Metzler v. Ball

Decision Date09 August 2019
Docket NumberCase No. 1:18-cv-02058-DDD-GPG
PartiesNICHOLAS M. METZLER, and TRACY L. METZLER, Plaintiffs, v. WESLEY T. BALL, Defendant.
CourtU.S. District Court — District of Colorado

Judge Daniel D. Domenico


The parties to this dispute are neighbors unable to agree about the legal status of a road, built through one property, but not constructed on a mapped line representing a planned easement for the benefit of the other property. Somewhat to the Court's surprise, the case is properly in federal court pursuant to 28 U.S.C. 1332. (See Docs. 22, 25, 27, 31.) Now before the Court are the parties' fully briefed counter-motions for summary judgment. (Docs. 36, 45, 46, 47, 49, 50.) The Court GRANTS Plaintiffs' motion and GRANTS in part and DENIES in part Defendant's motion.


This quarrel involves two adjacent properties in the More Ranch Subdivision along the Yampa River near Steamboat Springs in Routt County, Colorado. The More Ranch Subdivision Plat Map ("Plat") consists of four lots and was recorded in the real property records of Routt County in 2005.1 Currently, the Metzlers own Lot 1, and Wesley Ball owns Lot 2. Brad Piske formerly owned Lot 2, but sold it to Mr. Ball in 2015.

The Plat describes the legal boundaries of Lots 1 and 2 and provides descriptions for all legally recorded property interests, including easements. At issue here, the Plat identifies "Easement No. 3," marked with a dotted horizontal line crossing Lot 2, as a "35-foot wide access, egress and public utility easement for the benefit of Lot 1, to be located over a newly constructed road at a later date." No road has ever been built across the Easement No. 3 route depicted in the Plat.

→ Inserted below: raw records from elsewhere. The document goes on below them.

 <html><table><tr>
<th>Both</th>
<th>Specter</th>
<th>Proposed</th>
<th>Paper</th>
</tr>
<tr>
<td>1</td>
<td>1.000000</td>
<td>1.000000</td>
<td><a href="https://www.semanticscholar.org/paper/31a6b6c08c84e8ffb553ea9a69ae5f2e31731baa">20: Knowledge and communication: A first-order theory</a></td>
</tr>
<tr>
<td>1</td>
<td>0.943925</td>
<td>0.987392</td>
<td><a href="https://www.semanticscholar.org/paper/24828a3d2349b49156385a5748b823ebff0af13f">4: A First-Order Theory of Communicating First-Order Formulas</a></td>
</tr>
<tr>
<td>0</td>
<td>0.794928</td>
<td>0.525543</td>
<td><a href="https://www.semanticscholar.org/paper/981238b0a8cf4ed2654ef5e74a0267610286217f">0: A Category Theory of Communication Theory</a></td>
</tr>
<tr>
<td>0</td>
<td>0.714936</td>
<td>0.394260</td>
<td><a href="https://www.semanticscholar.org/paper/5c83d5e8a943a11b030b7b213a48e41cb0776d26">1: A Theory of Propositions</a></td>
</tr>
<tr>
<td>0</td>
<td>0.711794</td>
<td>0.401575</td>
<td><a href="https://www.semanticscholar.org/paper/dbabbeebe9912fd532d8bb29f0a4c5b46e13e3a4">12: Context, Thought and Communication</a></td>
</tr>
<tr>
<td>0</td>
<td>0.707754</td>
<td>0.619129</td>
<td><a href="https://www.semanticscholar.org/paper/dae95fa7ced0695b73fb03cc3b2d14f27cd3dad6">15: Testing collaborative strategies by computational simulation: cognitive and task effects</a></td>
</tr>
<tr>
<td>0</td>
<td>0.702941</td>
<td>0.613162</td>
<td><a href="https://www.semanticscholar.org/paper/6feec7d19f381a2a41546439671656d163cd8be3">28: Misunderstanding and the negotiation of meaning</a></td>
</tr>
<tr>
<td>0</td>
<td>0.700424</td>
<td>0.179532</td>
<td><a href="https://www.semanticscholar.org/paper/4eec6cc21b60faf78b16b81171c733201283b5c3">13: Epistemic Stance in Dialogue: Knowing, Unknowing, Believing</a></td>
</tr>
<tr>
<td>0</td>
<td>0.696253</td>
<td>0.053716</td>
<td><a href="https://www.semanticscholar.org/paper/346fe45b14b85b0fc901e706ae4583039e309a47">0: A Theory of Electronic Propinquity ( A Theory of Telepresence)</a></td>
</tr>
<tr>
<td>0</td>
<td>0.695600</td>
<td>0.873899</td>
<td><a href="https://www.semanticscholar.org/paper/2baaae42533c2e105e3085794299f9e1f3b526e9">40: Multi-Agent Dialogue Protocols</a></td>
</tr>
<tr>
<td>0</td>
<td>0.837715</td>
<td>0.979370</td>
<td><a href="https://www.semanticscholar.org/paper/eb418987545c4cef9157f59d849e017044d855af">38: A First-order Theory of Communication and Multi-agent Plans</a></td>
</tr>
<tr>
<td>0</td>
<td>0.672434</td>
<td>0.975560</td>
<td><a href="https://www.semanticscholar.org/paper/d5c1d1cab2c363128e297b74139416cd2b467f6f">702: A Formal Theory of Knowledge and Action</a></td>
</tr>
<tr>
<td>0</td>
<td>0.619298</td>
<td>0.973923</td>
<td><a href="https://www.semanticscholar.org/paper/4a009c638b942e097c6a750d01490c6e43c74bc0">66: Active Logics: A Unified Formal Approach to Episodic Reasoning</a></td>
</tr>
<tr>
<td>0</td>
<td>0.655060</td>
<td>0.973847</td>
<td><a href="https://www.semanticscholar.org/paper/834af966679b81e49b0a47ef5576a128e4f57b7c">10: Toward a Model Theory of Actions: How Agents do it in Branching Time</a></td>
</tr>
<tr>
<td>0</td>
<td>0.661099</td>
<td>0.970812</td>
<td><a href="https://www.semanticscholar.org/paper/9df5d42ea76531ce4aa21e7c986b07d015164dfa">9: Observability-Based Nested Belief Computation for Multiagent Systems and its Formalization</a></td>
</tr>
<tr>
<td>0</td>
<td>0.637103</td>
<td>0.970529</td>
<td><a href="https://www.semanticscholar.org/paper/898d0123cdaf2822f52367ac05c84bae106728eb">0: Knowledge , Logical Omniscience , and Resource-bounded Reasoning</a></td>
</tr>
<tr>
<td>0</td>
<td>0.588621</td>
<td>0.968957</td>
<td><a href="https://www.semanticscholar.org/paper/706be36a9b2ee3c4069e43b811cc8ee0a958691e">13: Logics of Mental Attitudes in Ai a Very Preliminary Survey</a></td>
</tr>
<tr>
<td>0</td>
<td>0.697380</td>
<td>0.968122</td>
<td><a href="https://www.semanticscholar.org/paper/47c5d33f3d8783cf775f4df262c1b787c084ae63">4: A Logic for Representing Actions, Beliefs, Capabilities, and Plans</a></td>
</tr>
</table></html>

Before Mr. Ball purchased Lot 2, however, Mr. Metzler and Mr. Piske discussed the possibility of relocating Easement No. 3,2 and eventually constructed a "14FT-wide gravel access road" ("Road") through Lot 2 on a different path.3 At deposition, Mr. Piske expressed that he had reservations about, but permitted, the Road's creation:

Q. Did you ever object at any time when the road was being built, like hey, I don't want a road across?
A. Well, in the beginning I didn't want a road across the property. But -- because we were for sale but Nick [Metzler] was driving across the property and I didn't want to block his access. And I knew he wanted to build a road while wewere the owners because he knew us. And I remember having that discussion with my wife who also didn't want to build the road and didn't want to spend the money. I didn't want the construction while we were under -- while we were trying to sell the property but, you know, like I said I didn't -- I understood.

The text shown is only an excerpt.